Pictures stay out. Extract the lines below from the first one through the line with "- Create a guided", both included.

[Extracted data entries]
•••
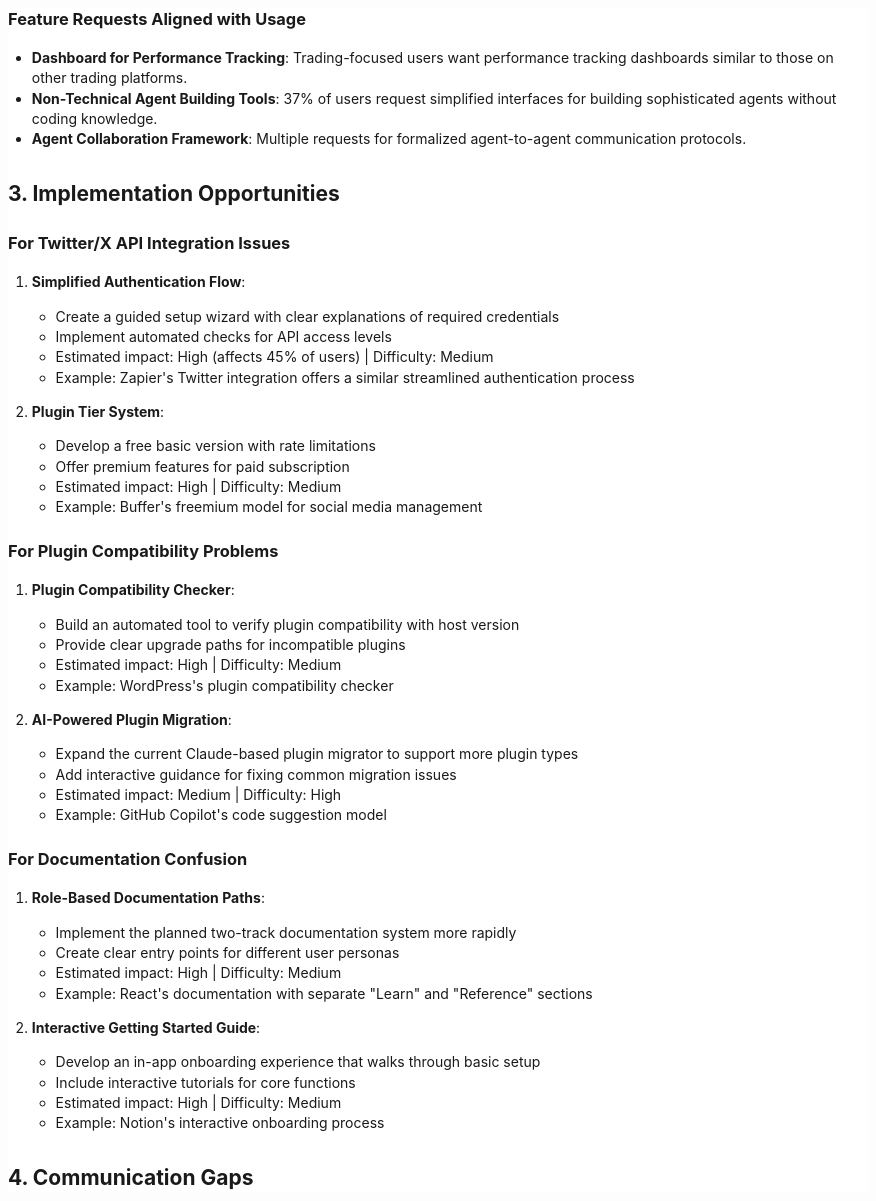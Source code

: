 ### Feature Requests Aligned with Usage
- **Dashboard for Performance Tracking**: Trading-focused users want performance tracking dashboards similar to those on other trading platforms.
- **Non-Technical Agent Building Tools**: 37% of users request simplified interfaces for building sophisticated agents without coding knowledge.
- **Agent Collaboration Framework**: Multiple requests for formalized agent-to-agent communication protocols.

## 3. Implementation Opportunities

### For Twitter/X API Integration Issues
1. **Simplified Authentication Flow**:
   - Create a guided setup wizard with clear explanations of required credentials
   - Implement automated checks for API access levels
   - Estimated impact: High (affects 45% of users) | Difficulty: Medium
   - Example: Zapier's Twitter integration offers a similar streamlined authentication process

2. **Plugin Tier System**:
   - Develop a free basic version with rate limitations
   - Offer premium features for paid subscription
   - Estimated impact: High | Difficulty: Medium
   - Example: Buffer's freemium model for social media management

### For Plugin Compatibility Problems
1. **Plugin Compatibility Checker**:
   - Build an automated tool to verify plugin compatibility with host version
   - Provide clear upgrade paths for incompatible plugins
   - Estimated impact: High | Difficulty: Medium
   - Example: WordPress's plugin compatibility checker

2. **AI-Powered Plugin Migration**:
   - Expand the current Claude-based plugin migrator to support more plugin types
   - Add interactive guidance for fixing common migration issues
   - Estimated impact: Medium | Difficulty: High
   - Example: GitHub Copilot's code suggestion model

### For Documentation Confusion
1. **Role-Based Documentation Paths**:
   - Implement the planned two-track documentation system more rapidly
   - Create clear entry points for different user personas
   - Estimated impact: High | Difficulty: Medium
   - Example: React's documentation with separate "Learn" and "Reference" sections

2. **Interactive Getting Started Guide**:
   - Develop an in-app onboarding experience that walks through basic setup
   - Include interactive tutorials for core functions
   - Estimated impact: High | Difficulty: Medium
   - Example: Notion's interactive onboarding process

## 4. Communication Gaps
•••
■ OUTPUT OF THE TASK
Source code

: ### Feature Requests Aligned with Usage
- **Dashboard for Performance Tracking**: Trading-focused users want performance tracking dashboards similar to those on other trading platforms.
- **Non-Technical Agent Building Tools**: 37% of users request simplified interfaces for building sophisticated agents without coding knowledge.
- **Agent Collaboration Framework**: Multiple requests for formalized agent-to-agent communication protocols.

## 3. Implementation Opportunities

### For Twitter/X API Integration Issues
1. **Simplified Authentication Flow**:
   - Create a guided setup wizard with clear explanations of required credentials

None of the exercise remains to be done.